Main Page > Articles > Larry Williams > Money Management Secrets of a Trading Champion: Larry Williams' Approach to Risk Control

Money Management Secrets of a Trading Champion: Larry Williams' Approach to Risk Control

From TradingHabits, the trading encyclopedia · 5 min read · March 1, 2026
The Black Book of Day Trading Strategies
Free Book

The Black Book of Day Trading Strategies

1,000 complete strategies · 31 chapters · Full trade plans

The Cornerstone of Trading Success

In the world of trading, there is no single factor that is more important than money management. You can have the best trading strategy in the world, but if you don't have a sound money management plan, you are doomed to fail. Larry Williams, a trading champion who has stood the test of time, knows this better than anyone. He has seen countless traders with brilliant strategies blow up their accounts because they failed to manage their risk properly.

Williams' approach to money management is not just a set of rules, but a philosophy. It is based on the idea that your primary job as a trader is not to make money, but to protect the capital that you have. He believes that if you can do that, the profits will take care of themselves. This article will examine into the money management secrets of this trading legend, providing you with a roadmap for preserving your capital and achieving long-term success.

Larry Williams' Formulas for Position Sizing

One of the key components of Williams' money management plan is his specific formula for position sizing. He does not believe in risking a fixed percentage of his account on every trade. Instead, he uses a more dynamic approach that takes into account the volatility of the market and the size of his trading account.

His formula is as follows:

Number of Contracts = (Account Size * Risk %) / (Largest Loss)*

Where:

  • Account Size is the total amount of capital in your trading account.
  • Risk % is the percentage of your account that you are willing to risk on a single trade. Williams typically recommends risking no more than 2%.
  • Largest Loss is the largest loss that you have experienced in your trading over a given period of time.

By using this formula, you can ensure that you are not taking on too much risk on any single trade. It also forces you to be more selective in your trading, as you will only be able to take on a limited number of positions at any given time.

The Concept of "Risk of Ruin" and How to Avoid It

The risk of ruin is the probability that you will lose your entire trading account. It is a concept that every trader should be familiar with, but few actually are. Williams is a strong advocate for understanding and managing the risk of ruin. He has developed a formula for calculating the risk of ruin, which is based on your win rate, your average win size, and your average loss size.

By understanding your risk of ruin, you can make more informed decisions about your trading. For example, if your risk of ruin is too high, you may need to reduce your position size or improve your trading strategy. The goal is to get your risk of ruin as close to zero as possible.

Setting Optimal Stop-Loss Levels

A stop-loss is an order that you place with your broker to automatically exit a trade if the market moves against you by a certain amount. It is an essential tool for managing risk and protecting your capital. Williams is a firm believer in using a stop-loss on every trade. He believes that it is the only way to ensure that you will not suffer a catastrophic loss.

When it comes to setting stop-loss levels, Williams is a proponent of using volatility-based stops. He believes that the stop-loss should be placed at a level that is wide enough to give the trade room to breathe, but not so wide that you are taking on too much risk.

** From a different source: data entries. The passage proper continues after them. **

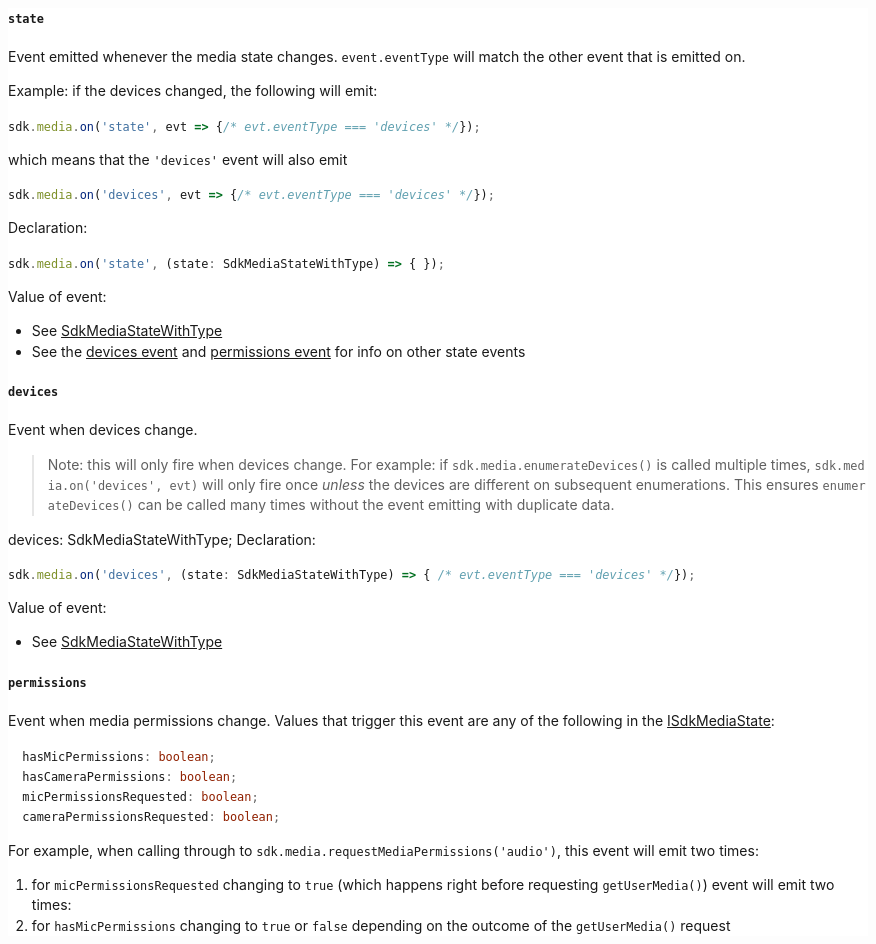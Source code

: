 
#### `state`

Event emitted whenever the media state changes.
 `event.eventType` will match the other event that
   is emitted on.

Example: if the devices changed, the following will emit:
``` ts
sdk.media.on('state', evt => {/* evt.eventType === 'devices' */});
```

which means that the `'devices'` event will also emit
``` ts
sdk.media.on('devices', evt => {/* evt.eventType === 'devices' */});
```

Declaration:
``` ts
sdk.media.on('state', (state: SdkMediaStateWithType) => { });
```
Value of event:
* See [SdkMediaStateWithType]
* See the [devices event](#devices) and [permissions event](#permissions)
  for info on other state events


#### `devices`
Event when devices change.

> Note: this will only fire when devices change.
 For example: if `sdk.media.enumerateDevices()` is
 called multiple times, `sdk.media.on('devices', evt)`
 will only fire once _unless_ the devices are different
 on subsequent enumerations. This ensures `enumerateDevices()`
 can be called many times without the event emitting
 with duplicate data.

  devices: SdkMediaStateWithType;
Declaration:
``` ts
sdk.media.on('devices', (state: SdkMediaStateWithType) => { /* evt.eventType === 'devices' */});
```
Value of event:
* See [SdkMediaStateWithType]


#### `permissions`
Event when media permissions change. Values
that trigger this event are any of the following
in the [ISdkMediaState]:
``` ts
  hasMicPermissions: boolean;
  hasCameraPermissions: boolean;
  micPermissionsRequested: boolean;
  cameraPermissionsRequested: boolean;
```
For example, when calling through to
  `sdk.media.requestMediaPermissions('audio')`, this
  event will emit two times:
 1. for `micPermissionsRequested` changing to `true`
  (which happens right before requesting `getUserMedia()`)
  event will emit two times:
 2. for `hasMicPermissions` changing to `true` or `false`
  depending on the outcome of the `getUserMedia()` request


[SDK Events]: index.md#events
[Why Use SdkMedia?]: #why-use-sdkmedia
[SdkMedia]: #sdkmedia
[Example usage]: #example-usage
[Methods]: #methods
[Events]: #events
[Interfaces]: #interfaces
[Important Notes About Media in the Browser]: #important-notes-about-media-in-the-browser
[Mac OS]: #mac-os
[Microphone OS Permissions and Hardware Mute]: #microphone-os-permissions-and-hardware-mute
[Firefox Behavior]: #firefox-behavior
[Screen Share in Firefox]: #screen-share-in-firefox
[SdkMediaStateWithType]: #sdkmediastatewithtype
[ISdkMediaState]: #isdkmediastate
[IMediaRequestOptions]: #imediarequestoptions
[ISdkMediaDeviceIds]: #isdkmediadeviceids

A common approach is to place the stop-loss at a multiple of the Average True Range (ATR).

The Psychology of Taking Losses and Managing Drawdowns

No matter how good your trading strategy is, you are going to have losing trades. It is an inevitable part of trading. The key is to learn how to take your losses in stride and not to let them affect your emotional state. Williams is a master of this. He has a very matter-of-fact attitude towards losses. He sees them as a necessary cost of doing business.

He also has a very disciplined approach to managing drawdowns. A drawdown is a period of time when your trading account is declining in value. Williams knows that drawdowns are inevitable, but he also knows that they can be managed. He has a set of rules for dealing with drawdowns, which includes reducing his position size and taking a break from trading if necessary.

Implementing a Disciplined Money Management Plan

A money management plan is not something that you can just create and then forget about. It is a living document that needs to be reviewed and updated on a regular basis. Williams is a strong believer in the importance of having a written money management plan. He believes that it is the only way to ensure that you will be disciplined in your approach to risk control.

Your money management plan should include your rules for position sizing, your stop-loss placement, and your drawdown management. It should also include your overall trading goals and your risk tolerance.

By following the money management secrets of Larry Williams, you can protect your capital, manage your risk, and achieve long-term success in the markets.